MI ? complex or not?

I was thinking ...yep I do that. If I work, have housing, go to family gatherings, exercise, travel now and then, attend medical appointments. People who surroud my life might say. Your doing ok, a lot of ppl dont have what you have. It is the above list (probably could add a few things) that could make me appear functional and living my life. Inside the home? eating issues, hearing voices, struggle with personal care, bursts of anxiety to food shop or go out, get angry taking meds - is like? well chat to pyschologist and support worker, sound board sane forums. The 'wave' of coping, dealing, trying approaches to manage daily things inside the home consumes me at times. So? with these 2 'styles' of life I like to call it...then? ...I say to myself where is the euphoria, the dopamine, the vision to plan for the next 2-3 months.

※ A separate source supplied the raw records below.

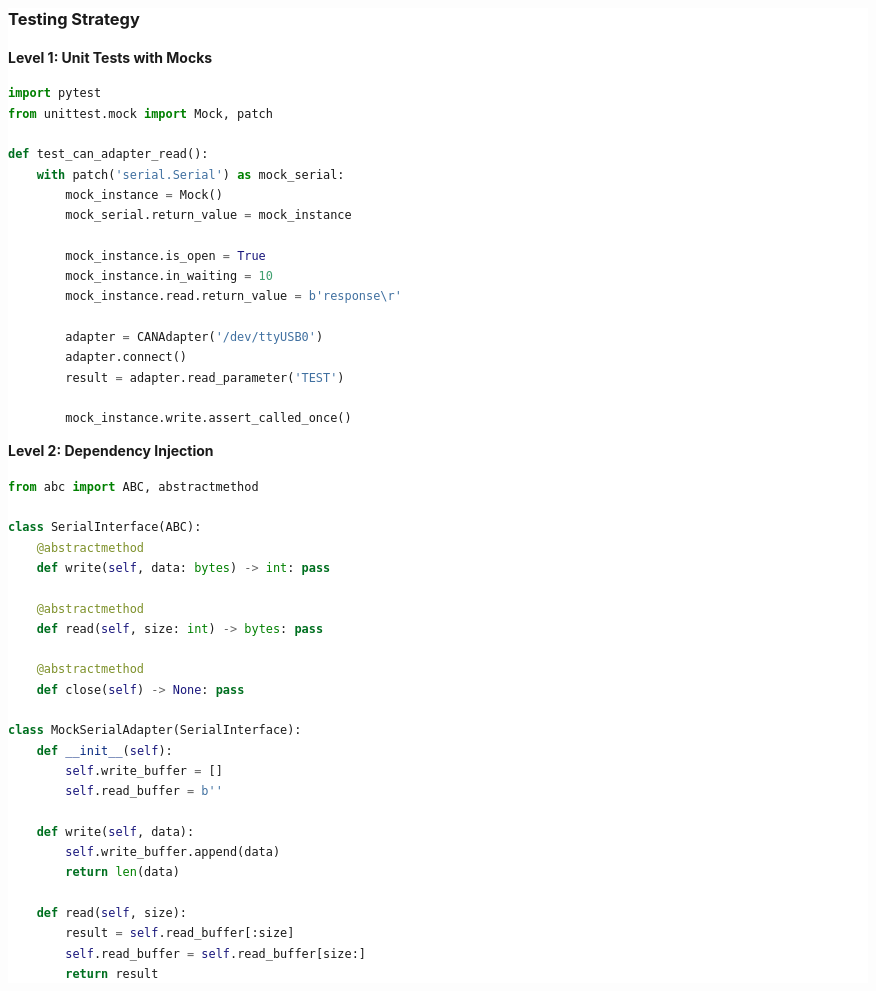 ### Testing Strategy

**Level 1: Unit Tests with Mocks**
```python
import pytest
from unittest.mock import Mock, patch

def test_can_adapter_read():
    with patch('serial.Serial') as mock_serial:
        mock_instance = Mock()
        mock_serial.return_value = mock_instance

        mock_instance.is_open = True
        mock_instance.in_waiting = 10
        mock_instance.read.return_value = b'response\r'

        adapter = CANAdapter('/dev/ttyUSB0')
        adapter.connect()
        result = adapter.read_parameter('TEST')

        mock_instance.write.assert_called_once()
```

**Level 2: Dependency Injection**
```python
from abc import ABC, abstractmethod

class SerialInterface(ABC):
    @abstractmethod
    def write(self, data: bytes) -> int: pass

    @abstractmethod
    def read(self, size: int) -> bytes: pass

    @abstractmethod
    def close(self) -> None: pass

class MockSerialAdapter(SerialInterface):
    def __init__(self):
        self.write_buffer = []
        self.read_buffer = b''

    def write(self, data):
        self.write_buffer.append(data)
        return len(data)

    def read(self, size):
        result = self.read_buffer[:size]
        self.read_buffer = self.read_buffer[size:]
        return result
```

Either I have it wrong or I'm not doing enough. I do what I'm suppose to do I think. I am chaotic in my mind. I try to be methodical and have a routine. There is no 'fuzzy' feelings there to speak of. Anyhow what happened to my 'fuzzy' feelings OR maybe I didn't get any when I was born lol I also do s***t like that and laugh at my own irony which some cannot cope with from me. Anyway I'm waffling...but?

No medical staff have ever said that I would be cured from schizoaffective bipolar disorder. It did take me a while to work out that 'no one' said that. I had this ideal that medication would help me feel better and to manage the part of my life that was tumultuous. It dulled me. It made me boring. I stopped laughing. I stopped crying.

I am automoton. I use cues and visual prompts to manage the 2 'lists' above.

The question is? do others with bipolar question as I do? or others for that matter. Its an ambiguous question ..umm...like? sporadic thoughts, why 2-3 thoughts at once, why when I experience or see something I think 2-3 other scenarios (tho I think most do) and ppl are like? where did that come from or you should tell others what your thinking, ...I'm trying to give you a picture of how my mind see's things but well it may not be clear.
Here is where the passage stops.